CRC REC Neoadjuvant - PROSPECT Total Neoadjuvant Therapy

Treatment Overview

PROSPECT Total Neoadjuvant Therapy (TNT) consists of: Neoadjuvant chemotherapy with mFOLFOX6 [oxaliplatin, foliNIc acid, fluorouracil] for 6 cycles followed by restaging, then:

  • If tumour regression is greater than 20%, total mesorectal excision is performed without radiation, or
  • If tumour regression is less than 20%, radiotherapy with concurrent capecitabine or infusional fluorouracil usually for 5 and a half weeks is given prior to total mesorectal excision.
mFOLFOX6 [oxaliplatin, foliNIc acid and fluorouracil] [low dose foliNIc acid]

for 6 cycles.


Followed by restaging, then:

  • If tumour regression is greater than 20%, surgery without radiation, or
  • If tumour regression is less than 20%, chemoradiation prior to surgery with:
capecitabine chemoradiation [5 day dosing]

usually for 5 and a half weeks.

Commence with radiation therapy as per protocol.

or

fluorouracil chemoradiation

usually for 5 and a half weeks.

Commence with radiation therapy as per protocol. 

Supportive Care Factors

Factor Value
Diarrhoea risk: Anti-diarrhoeals are usually prescribed with this treatment
Emetogenicity: Variable

References

Schrag D, Shi Q, Weiser MR, et al. Preoperative Treatment of Locally Advanced Rectal Cancer. N Engl J Med. 2023 Jul 27;389(4):322-334. doi: 10.1056/NEJMoa2303269. Epub 2023 Jun 4., PMID: 37272534

Schrag D, Shi Q, Weiser MR, et al. PROSPECT: A randomized phase III trial of neoadjuvant chemoradiation versus neoadjuvant FOLFOX chemotherapy with selective use of chemoradiation, followed by total mesorectal excision (TME) for treatment of locally advanced rectal cancer (LARC) (Alliance N1048). J Clin Oncol. 2023 Jun 7;41(17): LBA2. Meeting Abstract: 2023 ASCO Annual Meeting II

Basch E, Dueck AC, Mitchell SA, et al., Patient-Reported Outcomes During and After Treatment for Locally Advanced Rectal Cancer in the PROSPECT Trial (Alliance N1048) (Study Protocol). J Clin Oncol. 2023 Jul 20;41(21):3724-3734. , PMID: 37270691

* The medicines, doses, combinations, and schedule in this treatment regimen have been carefully reviewed against international best practice guidelines by specialists in medical oncology around New Zealand and this advice has been accepted for publication by Te Aho o Te Kahu (the Cancer Control Agency). Sometimes medicines that are used in routine clinical practice have not been through a formal review process by the NZ Medicines Regulator Medsafe and are therefore considered unapproved or off-label. These medicines are legally able to be prescribed through sections 25 and 29 of the Medicines Act and by obtaining informed consent from patients. All treatment regimens listed on this website have been through robust peer review and are considered an accepted standard of care, whether prescribed through sections 25 or 29 or carrying formal Medsafe Approval.

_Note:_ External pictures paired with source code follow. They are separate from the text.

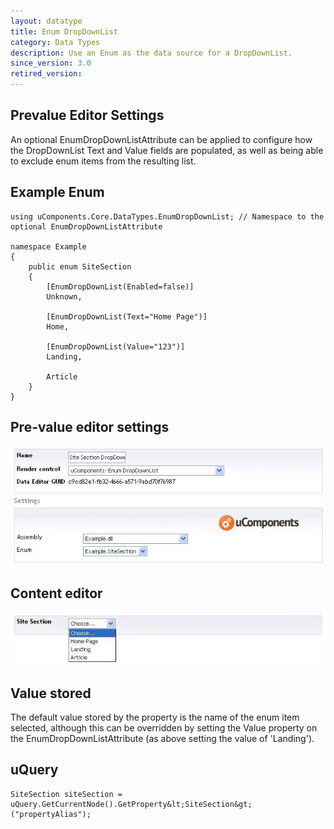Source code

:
 ```yaml
---
layout: datatype
title: Enum DropDownList
category: Data Types
description: Use an Enum as the data source for a DropDownList.
since_version: 3.0
retired_version: 
---
```



## Prevalue Editor Settings

An optional EnumDropDownListAttribute can be applied to configure how the DropDownList Text and Value fields are populated, as well as being able to exclude enum items from the resulting list.



## Example Enum

	using uComponents.Core.DataTypes.EnumDropDownList; // Namespace to the optional EnumDropDownListAttribute

	namespace Example
	{
		public enum SiteSection
		{
			[EnumDropDownList(Enabled=false)]
			Unknown,

			[EnumDropDownList(Text="Home Page")]
			Home,

			[EnumDropDownList(Value="123")]
			Landing,

			Article
		}
	}

## Pre-value editor settings

![Prevalue Editor](PreValueEditor.jpg)


## Content editor

![Content Editor](DataEditor.jpg)

## Value stored

The default value stored by the property is the name of the enum item selected, although this can be overridden by setting the Value property on the EnumDropDownListAttribute (as above setting the value of 'Landing').

## uQuery

	SiteSection siteSection = uQuery.GetCurrentNode().GetProperty&lt;SiteSection&gt;("propertyAlias");
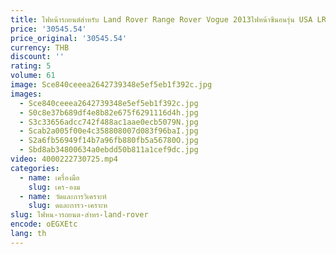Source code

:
 ```yaml
---
title: ไฟหน้ารถยนต์สำหรับ Land Rover Range Rover Vogue 2013ไฟหน้าซีนอนรุ่น USA LR067215 LR067206
price: '30545.54'
price_original: '30545.54'
currency: THB
discount: ''
rating: 5
volume: 61
image: Sce840ceeea2642739348e5ef5eb1f392c.jpg
images:
  - Sce840ceeea2642739348e5ef5eb1f392c.jpg
  - S0c8e37b689df4e8b82e675f6291116d4h.jpg
  - S3c33656adcc742f488ac1aae0ecb5079N.jpg
  - Scab2a005f00e4c358808007d083f96baI.jpg
  - S2a6fb56949f14b7a96fb880fb5a56780O.jpg
  - Sbd8ab34800634a0ebdd50b811a1cef9dc.jpg
video: 4000222730725.mp4
categories:
  - name: เครื่องมือ
    slug: เคร-องม
  - name: วัดและการวิเคราะห์
    slug: ดและการว-เคราะห
slug: ไฟหน-ารถยนต-สำหร-land-rover
encode: oEGXEtc
lang: th
---
```

  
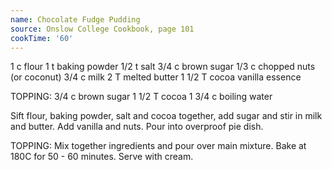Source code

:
 ```yaml
---
name: Chocolate Fudge Pudding
source: Onslow College Cookbook, page 101
cookTime: '60'
---
```


1 c flour
1 t baking powder
1/2 t salt
3/4 c brown sugar
1/3 c chopped nuts (or coconut)
3/4 c milk
2 T melted butter
1 1/2 T cocoa
vanilla essence

TOPPING:
3/4 c brown sugar
1 1/2 T cocoa
1 3/4 c boiling water

Sift flour, baking powder, salt and cocoa together, add sugar and stir in milk and butter.  Add vanilla and nuts.  Pour into overproof pie dish.

TOPPING:
Mix together ingredients and pour over main mixture.  Bake at 180C for 50 - 60 minutes.  Serve with cream.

s29: This symbol indicates that some formulations of the associated medicine are legally only able to be prescribed under section 29 of the Medicines Act. You can see which formulations are section 29 by hovering over the s29 symbol. You can access full medication details from the New Zealand Formulary by clicking on the medication name. Each clinician retains full responsibility for ensuring they have complied with all relevant obligations and requirements of section 29 including obtaining informed patient consent prior to prescribing the applicable medicine.